Based on population and the number of media outlets, it seemed likely that New Zealand should be well represented. I’ve looked into Pacific media recently and so I’m aware there are multiple news websites for Fiji, Cook Islands and Samoa.
How many articles?
Table 1: Number of articles collected by GDELT from New Zealand and Pacific media on June 10th and June 3rd
Articles for 10/6 | Articles for 3/6 | |
---|---|---|
New Zealand | 479 | 355 |
Fiji | 14 | 36 |
Tonga | 3 | 4 |
Samoa | 11 | 7 |
Cook Islands | 0 | 0 |
Nauru | 0 | 0 |
Table 1 provides an overview of data GDELT collected over two 24-hour periods. Over a 24-hour period on June 10th (GMT time) there were 479 articles collected from New Zealand media outlets. As expected, there were fewer GDELT had collected from Pacific-based media. I sampled a second day (June 3rd GMT time) to see if there was a consistent pattern. On both days selected there were articles for Fiji, Samoa and Tonga, but not for the Cook Islands or Nauru.

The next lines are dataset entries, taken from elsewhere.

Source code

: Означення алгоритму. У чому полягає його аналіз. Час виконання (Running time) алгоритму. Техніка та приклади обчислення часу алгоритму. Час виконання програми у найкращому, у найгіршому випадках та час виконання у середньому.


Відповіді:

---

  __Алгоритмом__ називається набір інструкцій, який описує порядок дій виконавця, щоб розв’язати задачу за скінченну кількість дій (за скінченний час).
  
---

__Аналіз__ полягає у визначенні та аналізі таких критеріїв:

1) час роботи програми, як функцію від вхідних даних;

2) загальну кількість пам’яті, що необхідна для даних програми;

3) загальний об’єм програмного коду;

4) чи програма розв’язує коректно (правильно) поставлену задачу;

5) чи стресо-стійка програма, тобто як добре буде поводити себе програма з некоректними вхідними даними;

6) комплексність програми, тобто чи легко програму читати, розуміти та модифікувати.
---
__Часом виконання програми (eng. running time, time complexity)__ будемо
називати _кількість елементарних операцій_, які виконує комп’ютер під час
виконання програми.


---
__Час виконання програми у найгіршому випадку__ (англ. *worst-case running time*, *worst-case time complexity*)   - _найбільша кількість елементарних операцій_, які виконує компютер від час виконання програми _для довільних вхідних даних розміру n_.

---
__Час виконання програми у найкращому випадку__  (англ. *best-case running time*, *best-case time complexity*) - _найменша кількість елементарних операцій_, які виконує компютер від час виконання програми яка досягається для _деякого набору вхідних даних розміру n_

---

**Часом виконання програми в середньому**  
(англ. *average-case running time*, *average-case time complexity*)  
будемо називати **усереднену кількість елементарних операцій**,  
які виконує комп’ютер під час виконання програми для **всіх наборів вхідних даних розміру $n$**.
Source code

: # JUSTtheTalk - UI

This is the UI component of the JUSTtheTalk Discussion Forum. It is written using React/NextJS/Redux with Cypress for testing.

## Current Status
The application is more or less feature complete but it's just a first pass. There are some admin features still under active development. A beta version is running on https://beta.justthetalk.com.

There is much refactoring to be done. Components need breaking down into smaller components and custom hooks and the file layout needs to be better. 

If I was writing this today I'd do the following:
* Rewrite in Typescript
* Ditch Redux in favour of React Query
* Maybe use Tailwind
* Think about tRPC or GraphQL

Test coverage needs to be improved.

Table 2: Number of articles collected from Pacific media over a seven-day period (June 4th to June 10th GMT)
4/6 | 5/6 | 6/6 | 7/6 | 8/6 | 9/6 | 10/6 | |
---|---|---|---|---|---|---|---|
Fiji | 25 | 23 | 34 | 38 | 13 | 19 | 14 |
Cook Islands | 4 | 0 | 0 | 9 | 2 | 0 | 0 |
Tonga | 3 | 7 | 5 | 0 | 1 | 2 | 3 |
Samoa | 11 | 6 | 15 | 8 | 1 | 5 | 11 |
Nauru | 0 | 0 | 0 | 0 | 0 | 0 | 0 |
I checked a longer seven-day period to see if GDELT’s Pacific media collection varied from day-to-day and whether the two days sampled were unusual given the low volumes. As indicated in the Table 2, there appears to be regular collection of media from Fiji, Tonga, and Samoa, and intermittent collection from the Cook Islands (three out of the seven days). There were no articles for Nauru in the seven-day period.
What media outlets?
GDELT’s API returns the domain of each article and this provides a way to report on the media outlets they collect.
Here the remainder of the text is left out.